Electrochem Seminar: "High-throughput experiment and modeling to predict lithium plating during fast charging"
Electrochem Seminar: "High-throughput experiment and modeling to predict lithium plating during fast charging"
Abstract
Fast charging of most commercial lithium-ion batteries is limited due to fear of lithium plating on the graphite anode, which is difficult to detect and poses significant safety risk. We previously used high-throughput cycling techniques to quantify irreversible Li plating and understand the effects of energy density, charge rate, temperature, and State-of-Charge (SOC) on plating from over 70 Lithium|Graphite half-cells. The results were used to refine a mature physics-based electrochemical (EChem) Newman model as well as create a simple and interpretable empirical equation for predicting the plating onset SOC.

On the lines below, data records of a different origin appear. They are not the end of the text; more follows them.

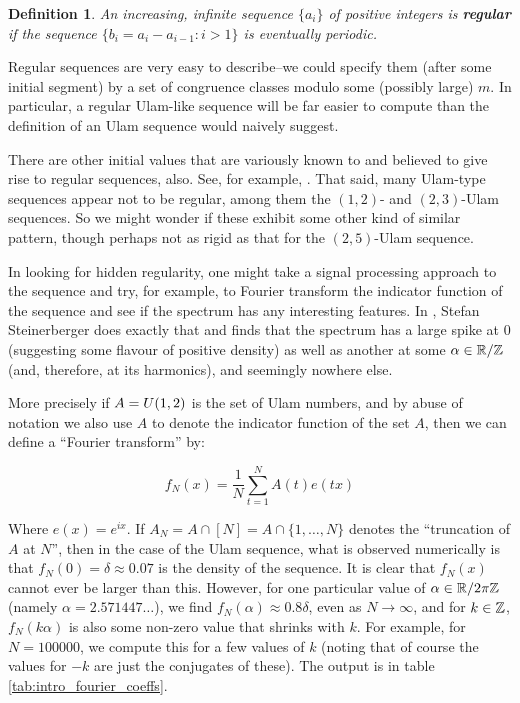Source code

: \documentclass{report}
\newtheorem{definition}[theorem]{Definition}
\theoremstyle{remark}
\numberwithin{equation}{section}
\begin{document}
\begin{definition}\label{def:regularity}
  An increasing, infinite sequence $\{a_i\}$ of positive integers is
  \textbf{regular} if the sequence $\{b_i = a_i - a_{i-1} : i > 1\}$
  is eventually periodic.
\end{definition}

Regular sequences are very easy to describe--we could specify them
(after some initial segment) by a set of congruence classes modulo
some (possibly large) $m$.  In particular, a regular Ulam-like
sequence will be far easier to compute than the definition of an Ulam
sequence would naively suggest.

There are other initial values that are variously known to and
believed to give rise to regular sequences, also.  See, for example,
\cite{finch:em1992}.  That said, many Ulam-type sequences appear not
to be regular, among them the $(1,2)$- and $(2,3)$-Ulam sequences.  So
we might wonder if these exhibit some other kind of similar pattern,
though perhaps not as rigid as that for the $(2,5)$-Ulam sequence.  

In looking for hidden regularity, one might take a signal processing
approach to the sequence and try, for example, to Fourier transform
the indicator function of the sequence and see if the spectrum has any
interesting features.  In \cite{steinerberger:preprint}, Stefan
Steinerberger does exactly that and finds that the spectrum has a
large spike at 0 (suggesting some flavour of positive density) as well
as another at some $\alpha \in \mathbb{R}/\mathbb{Z}$ (and, therefore, at its
harmonics), and seemingly nowhere else.

More precisely if $A = U(1,2)$ is the set of Ulam numbers, and by
abuse of notation we also use $A$ to denote the indicator function of
the set $A$, then we can define a ``Fourier transform'' by:

\[f_N(x) = \frac{1}{N}\sum_{t=1}^N A(t) e(tx)\] 

Where $e(x) = e^{ix}$.  If
$A_N = A \cap [N] = A \cap \{1, \ldots, N\}$ denotes the ``truncation
of $A$ at $N$'', then in the case of the Ulam sequence, what is
observed numerically is that $f_N(0) = \delta \approx 0.07$ is the
density of the sequence.  It is clear that $f_N(x)$ cannot ever be
larger than this.  However, for one particular value of
$\alpha \in \mathbb{R}/2\pi\mathbb{Z}$ (namely $\alpha = 2.571447\ldots$), we find
$f_N(\alpha) \approx 0.8 \delta$, even as $N \to \infty$, and for
$k \in \mathbb{Z}$, $f_N(k \alpha)$ is also some non-zero value that shrinks
with $k$.  For example, for $N = 100000$, we compute this for a few
values of $k$ (noting that of course the values for $-k$ are just the
conjugates of these).  The output is in table
\ref{tab:intro_fourier_coeffs}.
\end{document}
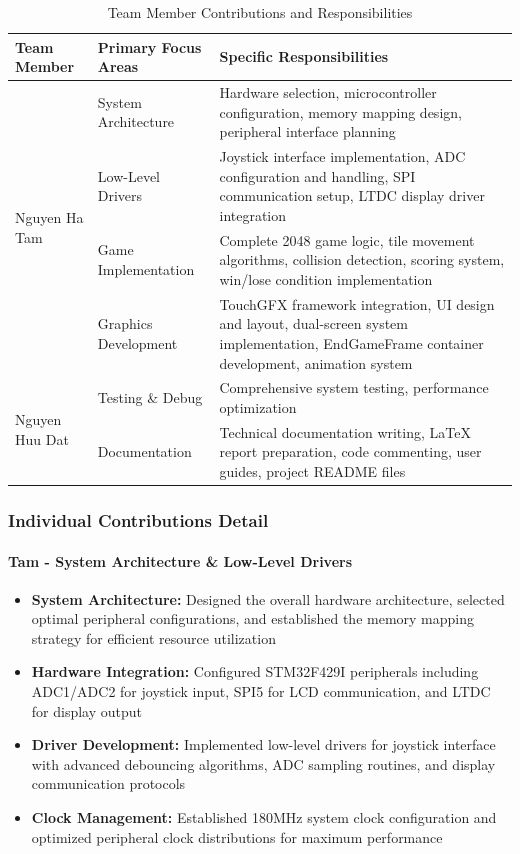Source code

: \documentclass[12pt,a4paper]{article}
\begin{document}
\begin{table}[H]
\centering
\caption{Team Member Contributions and Responsibilities}
\label{tab:team_contributions}
\begin{tabular}{|l|l|p{8cm}|}
\hline
\textbf{Team Member} & \textbf{Primary Focus Areas} & \textbf{Specific Responsibilities} \\
\hline
\multirow{4}{*}{Nguyen Ha Tam} & System Architecture & Hardware selection, microcontroller configuration, memory mapping design, peripheral interface planning \\
\cline{2-3}
& Low-Level Drivers & Joystick interface implementation, ADC configuration and handling, SPI communication setup, LTDC display driver integration \\
\hline
\multirow{4}{*}{Dinh Ngoc Cam} & Game Implementation & Complete 2048 game logic, tile movement algorithms, collision detection, scoring system, win/lose condition implementation \\
\cline{2-3}
& Graphics Development & TouchGFX framework integration, UI design and layout, dual-screen system implementation, EndGameFrame container development, animation system \\
\hline
\multirow{4}{*}{Nguyen Huu Dat} & Testing \& Debug & Comprehensive system testing, performance optimization \\
\cline{2-3}
& Documentation & Technical documentation writing, LaTeX report preparation, code commenting, user guides, project README files \\
\hline
\end{tabular}
\end{table}

\subsubsection{Individual Contributions Detail}

\paragraph{Tam - System Architecture \& Low-Level Drivers}
\begin{itemize}[leftmargin=*]
    \item \textbf{System Architecture:} Designed the overall hardware architecture, selected optimal peripheral configurations, and established the memory mapping strategy for efficient resource utilization
    \item \textbf{Hardware Integration:} Configured STM32F429I peripherals including ADC1/ADC2 for joystick input, SPI5 for LCD communication, and LTDC for display output
    \item \textbf{Driver Development:} Implemented low-level drivers for joystick interface with advanced debouncing algorithms, ADC sampling routines, and display communication protocols
    \item \textbf{Clock Management:} Established 180MHz system clock configuration and optimized peripheral clock distributions for maximum performance
\end{itemize}
\end{document}
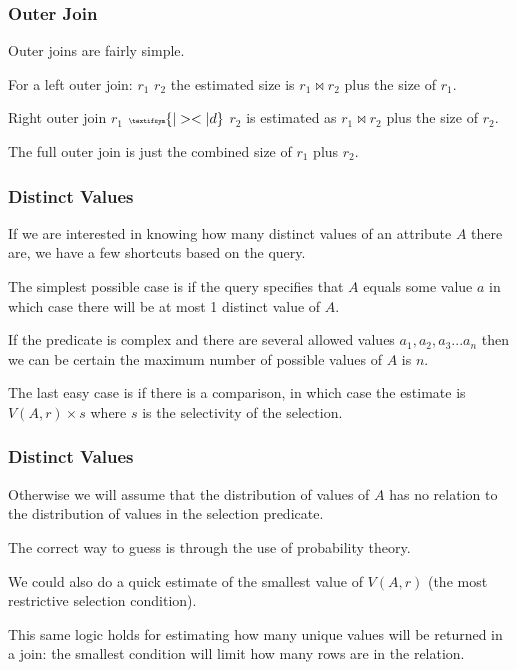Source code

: \begin{frame}
\frametitle{Outer Join}

Outer joins are fairly simple. 

For a left outer join: $r_{1}$ {\tiny {}} $r_{2}$ the estimated size is $r_{1} \bowtie r_{2}$ plus the size of $r_{1}$.

Right outer join $r_{1}$ ${\tiny \textifsym{|><|d}}$ $r_{2}$ is estimated as $r_{1} \bowtie r_{2}$ plus the size of $r_{2}$. 

The full outer join {\tiny {}} is just the combined size of $r_{1}$ plus $r_{2}$.


\end{frame}

\begin{frame}
\frametitle{Distinct Values}

If we are interested in knowing how many distinct values of an attribute $A$ there are, we have a few shortcuts based on the query. 

The simplest possible case is if the query specifies that $A$ equals some value $a$ in which case there will be at most 1 distinct value of $A$. 

If the predicate is complex and there are several allowed values $a_{1}, a_{2}, a_{3}... a_{n}$ then we can be certain the maximum number of possible values of $A$ is $n$. 

The last easy case is if there is a comparison, in which case the estimate is $V(A,r) \times s$ where $s$ is the selectivity of the selection.


\end{frame}


\begin{frame}
\frametitle{Distinct Values}

Otherwise we will assume that the distribution of values of $A$ has no relation to the distribution of values in the selection predicate. 

The correct way to guess is through the use of probability theory. 

We could also do a quick estimate of the smallest value of $V(A, r)$ (the most restrictive selection condition). 

This same logic holds for estimating how many unique values will be returned in a join: the smallest condition will limit how many rows are in the relation.

\end{frame}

Now, we aim to address the real-world challenge of predicting lithium plating for cells with erratic temperature and SOC, which are values not directly measured by battery control systems. This talk will introduce a data-driven lithium plating model based on cell voltage change throughout charge, built using synthetic data from the previously calibrated EChem model. We will discuss data visualization methods, feature engineering strategies, preliminary model performance, and physical insights gained. Overall, we highlight the workflow from experiment to reliable physics-based models and then creating efficient data-driven models from physics-based synthetic data.